Calkins’ argument to press for an increased buffer zone between shooters and schoolchildren makes sense. Anyone who has passed a basic hunter safety course knows that a bullet fired from a .22 caliber rifle can travel more than a mile, even farther if shooting downhill. And if the shells Calkins has picked up near informal shooting ranges on the mountain are any indication, an accidental discharge toward Reno from a 30.06 rifle could travel triple the distance of the proposed buffer zone.
That’s where the issue gets a little spongy. There has never been a complaint of a stray bullet hitting a person or a home in the area.
“We used to shoot up there a lot,” said Frank Morreale, owner of the Gun Trader in Reno.
He said that he no longer shoots on Peavine, in part because of the controversy Calkins has generated, in part due to the influx of mountain bikers. This doesn’t make him happy, though.

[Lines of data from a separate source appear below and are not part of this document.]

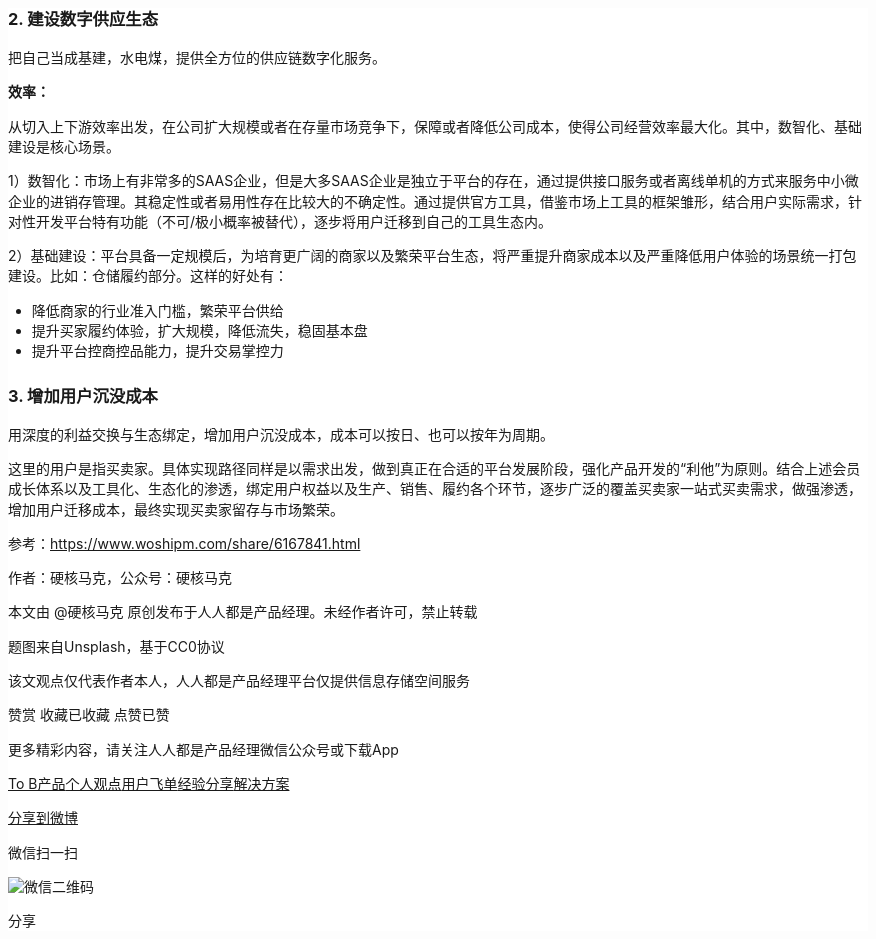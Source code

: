 ### 2\. 建设数字供应生态

把自己当成基建，水电煤，提供全方位的供应链数字化服务。

**效率：**

从切入上下游效率出发，在公司扩大规模或者在存量市场竞争下，保障或者降低公司成本，使得公司经营效率最大化。其中，数智化、基础建设是核心场景。

1）数智化：市场上有非常多的SAAS企业，但是大多SAAS企业是独立于平台的存在，通过提供接口服务或者离线单机的方式来服务中小微企业的进销存管理。其稳定性或者易用性存在比较大的不确定性。通过提供官方工具，借鉴市场上工具的框架雏形，结合用户实际需求，针对性开发平台特有功能（不可/极小概率被替代），逐步将用户迁移到自己的工具生态内。

2）基础建设：平台具备一定规模后，为培育更广阔的商家以及繁荣平台生态，将严重提升商家成本以及严重降低用户体验的场景统一打包建设。比如：仓储履约部分。这样的好处有：

*   降低商家的行业准入门槛，繁荣平台供给
*   提升买家履约体验，扩大规模，降低流失，稳固基本盘
*   提升平台控商控品能力，提升交易掌控力

### 3\. 增加用户沉没成本

用深度的利益交换与生态绑定，增加用户沉没成本，成本可以按日、也可以按年为周期。

这里的用户是指买卖家。具体实现路径同样是以需求出发，做到真正在合适的平台发展阶段，强化产品开发的“利他”为原则。结合上述会员成长体系以及工具化、生态化的渗透，绑定用户权益以及生产、销售、履约各个环节，逐步广泛的覆盖买卖家一站式买卖需求，做强渗透，增加用户迁移成本，最终实现买卖家留存与市场繁荣。

参考：https://www.woshipm.com/share/6167841.html

作者：硬核马克，公众号：硬核马克

本文由 @硬核马克 原创发布于人人都是产品经理。未经作者许可，禁止转载

题图来自Unsplash，基于CC0协议

该文观点仅代表作者本人，人人都是产品经理平台仅提供信息存储空间服务

赞赏 收藏已收藏 点赞已赞

更多精彩内容，请关注人人都是产品经理微信公众号或下载App

[To B产品](https://www.woshipm.com/tag/to-b%e4%ba%a7%e5%93%81)[个人观点](https://www.woshipm.com/tag/%e4%b8%aa%e4%ba%ba%e8%a7%82%e7%82%b9)[用户飞单](https://www.woshipm.com/tag/%e7%94%a8%e6%88%b7%e9%a3%9e%e5%8d%95)[经验分享](https://www.woshipm.com/tag/%e7%bb%8f%e9%aa%8c%e5%88%86%e4%ba%ab)[解决方案](https://www.woshipm.com/tag/%e8%a7%a3%e5%86%b3%e6%96%b9%e6%a1%88)

[分享到微博](https://service.weibo.com/share/share.php?appkey=2775287854&title=2B平台如何防止用户飞单&url=https://www.woshipm.com/pd/6171380.html&pic=https://image.woshipm.com/2023/04/17/9962d684-dcf5-11ed-9781-00163e0b5ff3.png)

微信扫一扫

![微信二维码](https://api.pwmqr.com/qrcode/create/?url=https://www.woshipm.com/pd/6171380.html)

分享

“There have been people shooting up there for 50 years,” he said. It angers him that recent transplants want to change the Nevada way of life. The best comment regarding the issue, he said, came from former Reno City Councilman David Rigdon.
“Rigdon’s comment to [Calkins] was, ‘You came to Nevada to share in the experience, in other words, to share in the way we live, not to change the way we live.’ “
Morreale dismissed the notion that people could have bought homes bordering public lands not knowing that there are motorcycles and gun enthusiasts nearby.
“There are people shooting there every day of the week,” he said.
“It’s a mountain; it’s a rural area, people have been shooting out there for years. Calkins is no different from the guy who moves in next to the airport and then wants them to stop flying.”
Calkins, who has been in Nevada for one year and three months, said he is entitled to the same protections here as he is in any other part of the country.
Most Nevadans came from somewhere else, he said.